The labour market scam gets under way

As the first pilot schemes for getting claimants off Incapacity Benefit and into work have judged that 70% were fit for work, the real attitude of the Tories towards unemployment is becoming painfully clear.   Their Work First model of active labour market policy is defined by increasingly punitive approaches to conditionality and compulsion, the tightening of access to working-age benefits, and contracted-out services that prioritise fitting the workless into any job available.   All this in the context of rising unemploment and the lack of decent quality job opportunities throughout the depressed regions.   But the real scam is only now coming to light in the Government’s announcement of who it has awarded contracts to for forcing people back into work, any work, even while the Government is itself contracting the economy and shrinking the jobs base.

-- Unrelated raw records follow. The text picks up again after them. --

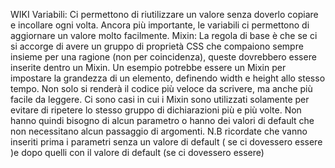  WIKI
 Variabili:
 Ci permettono di riutilizzare un valore senza doverlo copiare e incollare ogni volta. Ancora più importante, le variabili ci permettono di aggiornare un valore molto facilmente.
 Mixin: 
 La regola di base è che se ci si accorge di avere un gruppo di proprietà CSS che compaiono sempre insieme per una ragione (non per coincidenza), queste dovrebbero essere inserite dentro un Mixin.
 Un esempio potrebbe essere un Mixin per impostare la grandezza di un elemento, definendo width e height allo stesso tempo. Non solo si renderà il codice più veloce da scrivere, ma anche più facile da leggere.
 Ci sono casi in cui i Mixin sono utilizzati solamente per evitare di ripetere lo stesso gruppo di dichiarazioni più e più volte. Non hanno quindi bisogno di alcun parametro o hanno dei valori di default che non necessitano alcun passaggio di argomenti.
 N.B ricordate che vanno inseriti prima i parametri senza un valore di default ( se ci dovessero essere )e dopo quelli con il valore di default (se ci dovessero essere)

This is an exercise which won’t get many into work (there aren’t the jobs to go to), but it will certainly impoverish hundreds of thousands of claimants whilst at the same time conferring obscene wealth on the privatisers through whose hands they briefly pass.   Specifically:

  • 38 out of the 40 contracts awarded went to big private companies, not the voluntary sector or not-for-profit groups who were supposed to be leading the Big Society programme.   One of the private winners was A4E (Action for Employment), led by Emma Harrison, one of Cameron’s favourites, who the Observer revealed shares with her husband an income of £1.4m running her welfare-to-work outfit – £26,723 a week for the boss finding non-existent work, £35 a week for the IB claimant forced down on to JSA.

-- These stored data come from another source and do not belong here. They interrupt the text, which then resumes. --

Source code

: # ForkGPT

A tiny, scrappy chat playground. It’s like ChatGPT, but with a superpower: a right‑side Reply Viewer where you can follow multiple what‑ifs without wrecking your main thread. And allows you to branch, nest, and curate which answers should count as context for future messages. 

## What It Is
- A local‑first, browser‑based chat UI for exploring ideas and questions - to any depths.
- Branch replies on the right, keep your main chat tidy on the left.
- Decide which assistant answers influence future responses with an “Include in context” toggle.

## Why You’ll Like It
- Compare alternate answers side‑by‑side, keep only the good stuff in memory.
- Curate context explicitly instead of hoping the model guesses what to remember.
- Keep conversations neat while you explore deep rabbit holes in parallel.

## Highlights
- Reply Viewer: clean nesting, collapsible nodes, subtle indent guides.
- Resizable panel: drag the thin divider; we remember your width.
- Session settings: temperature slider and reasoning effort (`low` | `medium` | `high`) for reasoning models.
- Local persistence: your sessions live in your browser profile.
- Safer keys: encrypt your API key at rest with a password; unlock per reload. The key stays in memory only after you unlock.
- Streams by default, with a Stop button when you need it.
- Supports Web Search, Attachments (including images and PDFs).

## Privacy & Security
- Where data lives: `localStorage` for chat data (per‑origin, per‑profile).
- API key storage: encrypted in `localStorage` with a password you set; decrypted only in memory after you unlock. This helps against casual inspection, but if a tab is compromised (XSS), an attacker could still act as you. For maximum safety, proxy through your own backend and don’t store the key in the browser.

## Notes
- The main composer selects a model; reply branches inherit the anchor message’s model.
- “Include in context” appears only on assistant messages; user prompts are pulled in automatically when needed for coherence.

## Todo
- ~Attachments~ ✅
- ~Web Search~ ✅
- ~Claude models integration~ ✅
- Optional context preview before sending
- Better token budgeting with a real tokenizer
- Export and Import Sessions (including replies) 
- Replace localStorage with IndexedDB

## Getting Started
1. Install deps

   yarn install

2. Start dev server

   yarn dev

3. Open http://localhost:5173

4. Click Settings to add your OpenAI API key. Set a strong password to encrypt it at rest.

  • The contracts handed out were worth £3-5bn to the big private companies – A4E, Serco, Reed, etc. – yet their past record has been an unmitigatedly dismal failure.   Against 30-50% back-to-work targets they scored no better than 13-16%, such a gross under-achievement as in any real market would lead to a sacking (none of them were).
  • Even those whom they ‘successfully’ got back into work were soon out of work again – a quarter within 3 months.   Why not a standard that in the case of those who fell out of work in less than a year, the profit bounty would be halved or more?

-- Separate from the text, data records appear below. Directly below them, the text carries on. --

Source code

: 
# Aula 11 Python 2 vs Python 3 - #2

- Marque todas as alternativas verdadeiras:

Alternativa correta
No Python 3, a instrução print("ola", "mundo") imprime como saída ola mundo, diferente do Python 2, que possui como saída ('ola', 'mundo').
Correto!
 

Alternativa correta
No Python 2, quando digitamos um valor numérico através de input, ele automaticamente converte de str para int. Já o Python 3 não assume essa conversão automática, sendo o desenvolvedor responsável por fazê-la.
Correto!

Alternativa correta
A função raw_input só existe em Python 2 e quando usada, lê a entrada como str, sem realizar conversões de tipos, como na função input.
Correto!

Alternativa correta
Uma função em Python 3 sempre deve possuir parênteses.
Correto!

  • For this monument to extravagantly wasteful work placement, the the profit before tax was 9%, despite the PAC finding that £94m was spent on alleged job support that didn’t actually deliver any additional jobs.
  • Jobcentre Plus was found to be more efficient and effective than the private providers, even though the latter cream off the easier claimants whereas more problematic groups like the mentally ill, ex-prisoners or addicts will be palmed off to the public or voluntary sectors.

But this is not a matter of comparative performance between public and private: it’s about ideology, privatising all public services to ‘any willing provider’, as Cameron has repeatedly acknowledged, whatever the cost, whatever the failures, whatever the misery for the victims.